Winnipeg Free Press reviews Wide slumber for lepidopterists
Structure moves in, out of lucidity
By Alison Calder
Wide Slumber for Lepidopterists (Coach House, 109 pages, $17), Toronto writer Angela Rawlings' first book, is a gorgeously produced little thing.
The poetry, structured through the dual trajectories of a moth's life cycle and the stages of sleep, moves in and out of lucidity. The writing has a dreamy, underwater quality that eludes the attempt to form a coherent narrative.
A brief sample shows the transition between sense and nonsense, here using backwards writing: "Place specimen under lamp to increase drying time/ tsniaga tsurht rotcelloc a#tilps#tips nehT/ a moth with barbed spines."

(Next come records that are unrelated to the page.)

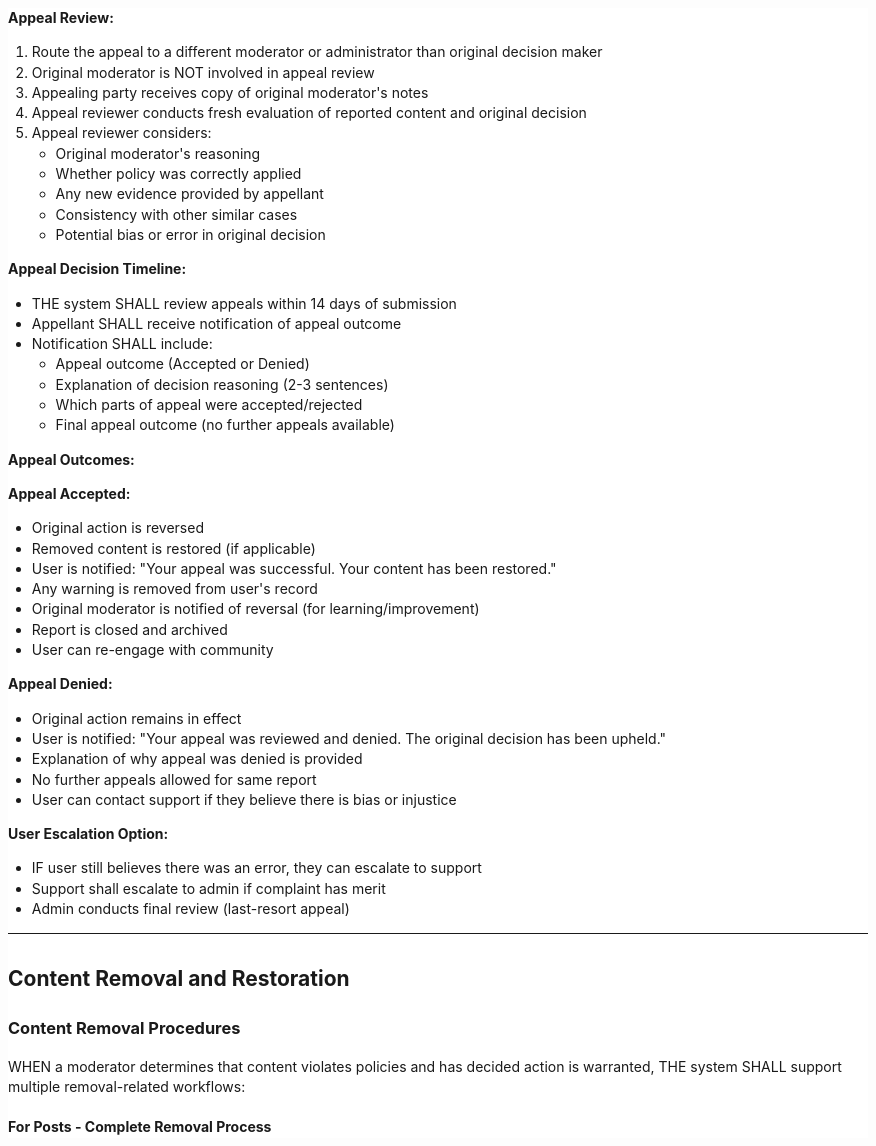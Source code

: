 **Appeal Review:**
1. Route the appeal to a different moderator or administrator than original decision maker
2. Original moderator is NOT involved in appeal review
3. Appealing party receives copy of original moderator's notes
4. Appeal reviewer conducts fresh evaluation of reported content and original decision
5. Appeal reviewer considers:
   - Original moderator's reasoning
   - Whether policy was correctly applied
   - Any new evidence provided by appellant
   - Consistency with other similar cases
   - Potential bias or error in original decision

**Appeal Decision Timeline:**
- THE system SHALL review appeals within 14 days of submission
- Appellant SHALL receive notification of appeal outcome
- Notification SHALL include:
  - Appeal outcome (Accepted or Denied)
  - Explanation of decision reasoning (2-3 sentences)
  - Which parts of appeal were accepted/rejected
  - Final appeal outcome (no further appeals available)

**Appeal Outcomes:**

**Appeal Accepted:**
- Original action is reversed
- Removed content is restored (if applicable)
- User is notified: "Your appeal was successful. Your content has been restored."
- Any warning is removed from user's record
- Original moderator is notified of reversal (for learning/improvement)
- Report is closed and archived
- User can re-engage with community

**Appeal Denied:**
- Original action remains in effect
- User is notified: "Your appeal was reviewed and denied. The original decision has been upheld."
- Explanation of why appeal was denied is provided
- No further appeals allowed for same report
- User can contact support if they believe there is bias or injustice

**User Escalation Option:**
- IF user still believes there was an error, they can escalate to support
- Support shall escalate to admin if complaint has merit
- Admin conducts final review (last-resort appeal)

---

## Content Removal and Restoration

### Content Removal Procedures

WHEN a moderator determines that content violates policies and has decided action is warranted, THE system SHALL support multiple removal-related workflows:

#### For Posts - Complete Removal Process
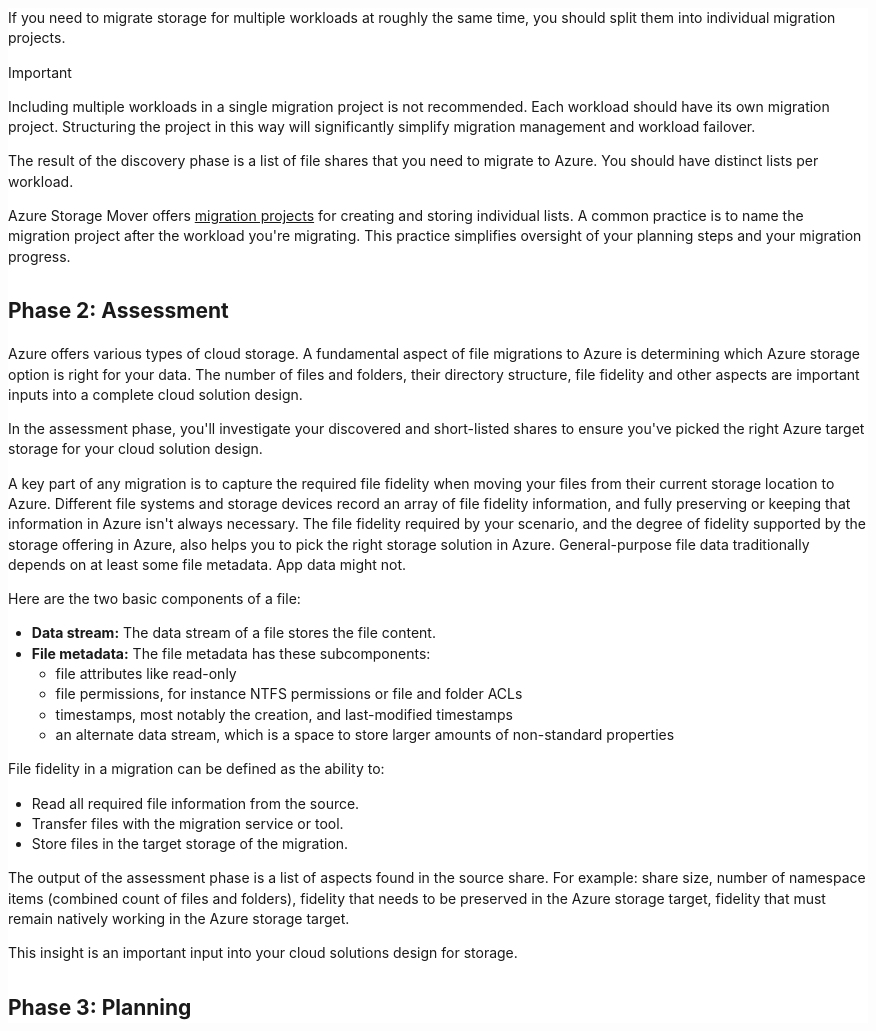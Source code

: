 If you need to migrate storage for multiple workloads at roughly the same time, you should split them into individual migration projects.

> [!IMPORTANT]
> Including multiple workloads in a single migration project is not recommended. Each workload should have its own migration project. Structuring the project in this way will significantly simplify migration management and workload failover.

The result of the discovery phase is a list of file shares that you need to migrate to Azure. You should have distinct lists per workload.

Azure Storage Mover offers [migration projects](resource-hierarchy.md#migration-project) for creating and storing individual lists. A common practice is to name the migration project after the workload you're migrating. This practice simplifies oversight of your planning steps and your migration progress.

## Phase 2: Assessment

Azure offers various types of cloud storage. A fundamental aspect of file migrations to Azure is determining which Azure storage option is right for your data. The number of files and folders, their directory structure, file fidelity and other aspects are important inputs into a complete cloud solution design.

In the assessment phase, you'll investigate your discovered and short-listed shares to ensure you've picked the right Azure target storage for your cloud solution design.

A key part of any migration is to capture the required file fidelity when moving your files from their current storage location to Azure. Different file systems and storage devices record an array of file fidelity information, and fully preserving or keeping that information in Azure isn't always necessary. The file fidelity required by your scenario, and the degree of fidelity supported by the storage offering in Azure, also helps you to pick the right storage solution in Azure. General-purpose file data traditionally depends on at least some file metadata. App data might not.

Here are the two basic components of a file:

- **Data stream:** The data stream of a file stores the file content.
- **File metadata:** The file metadata has these subcomponents:
    - file attributes like read-only
    - file permissions, for instance NTFS permissions or file and folder ACLs
    - timestamps, most notably the creation, and last-modified timestamps
    - an alternate data stream, which is a space to store larger amounts of non-standard properties

File fidelity in a migration can be defined as the ability to:

- Read all required file information from the source.
- Transfer files with the migration service or tool.
- Store files in the target storage of the migration.

The output of the assessment phase is a list of aspects found in the source share. For example: share size, number of namespace items (combined count of files and folders), fidelity that needs to be preserved in the Azure storage target, fidelity that must remain natively working in the Azure storage target.

This insight is an important input into your cloud solutions design for storage.

## Phase 3: Planning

The poetry, divided into six sections, works through repetition and difference. The language's gradual move from relative clarity to breakdown and reformulation represents the contrasting motions of the dreaming mind and the moth's transformation from egg to specimen.
Patterns
Some of this poem cannot be read: the meaning comes through the patterns on the page. Likewise, the scientific language Rawlings uses estranges and absorbs the reader, functioning like her neologisms.
No page of this collection is typical of the whole, but it's fascinating to look at. Delicate illustrations by Matt Ceolin grace the pages.